------ RECORD EXTRACTS ------

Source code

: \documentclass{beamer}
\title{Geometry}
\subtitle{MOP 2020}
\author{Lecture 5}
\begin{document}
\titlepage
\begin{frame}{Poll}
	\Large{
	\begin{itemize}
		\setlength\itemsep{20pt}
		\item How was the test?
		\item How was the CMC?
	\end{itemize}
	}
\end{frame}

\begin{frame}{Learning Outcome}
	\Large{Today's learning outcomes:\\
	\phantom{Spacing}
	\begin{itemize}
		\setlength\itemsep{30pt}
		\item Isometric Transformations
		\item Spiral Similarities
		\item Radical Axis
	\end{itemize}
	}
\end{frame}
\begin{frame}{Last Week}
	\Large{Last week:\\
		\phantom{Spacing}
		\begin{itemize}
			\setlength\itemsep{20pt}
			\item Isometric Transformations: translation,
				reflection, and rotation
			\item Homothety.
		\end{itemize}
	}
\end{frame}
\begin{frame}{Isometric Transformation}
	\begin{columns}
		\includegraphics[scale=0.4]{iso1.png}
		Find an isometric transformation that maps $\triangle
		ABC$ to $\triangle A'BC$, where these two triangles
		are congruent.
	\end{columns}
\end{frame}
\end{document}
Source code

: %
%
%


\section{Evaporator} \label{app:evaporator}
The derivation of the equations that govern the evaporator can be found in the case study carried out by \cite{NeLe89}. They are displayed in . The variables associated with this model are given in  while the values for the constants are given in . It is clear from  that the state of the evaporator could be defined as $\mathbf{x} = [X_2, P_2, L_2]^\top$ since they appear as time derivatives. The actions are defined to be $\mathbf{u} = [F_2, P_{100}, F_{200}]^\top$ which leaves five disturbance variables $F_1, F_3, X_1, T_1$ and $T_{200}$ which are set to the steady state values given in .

------

**THE TASK:** Return each entry exactly. Leave none out.

**RESULT FOR THIS EXERCISE:**
Source code

: \documentclass{beamer}
\title{Geometry}
\subtitle{MOP 2020}
\author{Lecture 5}
\begin{document}
\titlepage
\begin{frame}{Poll}
	\Large{
	\begin{itemize}
		\setlength\itemsep{20pt}
		\item How was the test?
		\item How was the CMC?
	\end{itemize}
	}
\end{frame}

\begin{frame}{Learning Outcome}
	\Large{Today's learning outcomes:\\
	\phantom{Spacing}
	\begin{itemize}
		\setlength\itemsep{30pt}
		\item Isometric Transformations
		\item Spiral Similarities
		\item Radical Axis
	\end{itemize}
	}
\end{frame}
\begin{frame}{Last Week}
	\Large{Last week:\\
		\phantom{Spacing}
		\begin{itemize}
			\setlength\itemsep{20pt}
			\item Isometric Transformations: translation,
				reflection, and rotation
			\item Homothety.
		\end{itemize}
	}
\end{frame}
\begin{frame}{Isometric Transformation}
	\begin{columns}
		\includegraphics[scale=0.4]{iso1.png}
		Find an isometric transformation that maps $\triangle
		ABC$ to $\triangle A'BC$, where these two triangles
		are congruent.
	\end{columns}
\end{frame}
\end{document}
Source code

: %
%
%


\section{Evaporator} \label{app:evaporator}
The derivation of the equations that govern the evaporator can be found in the case study carried out by \cite{NeLe89}. They are displayed in . The variables associated with this model are given in  while the values for the constants are given in . It is clear from  that the state of the evaporator could be defined as $\mathbf{x} = [X_2, P_2, L_2]^\top$ since they appear as time derivatives. The actions are defined to be $\mathbf{u} = [F_2, P_{100}, F_{200}]^\top$ which leaves five disturbance variables $F_1, F_3, X_1, T_1$ and $T_{200}$ which are set to the steady state values given in .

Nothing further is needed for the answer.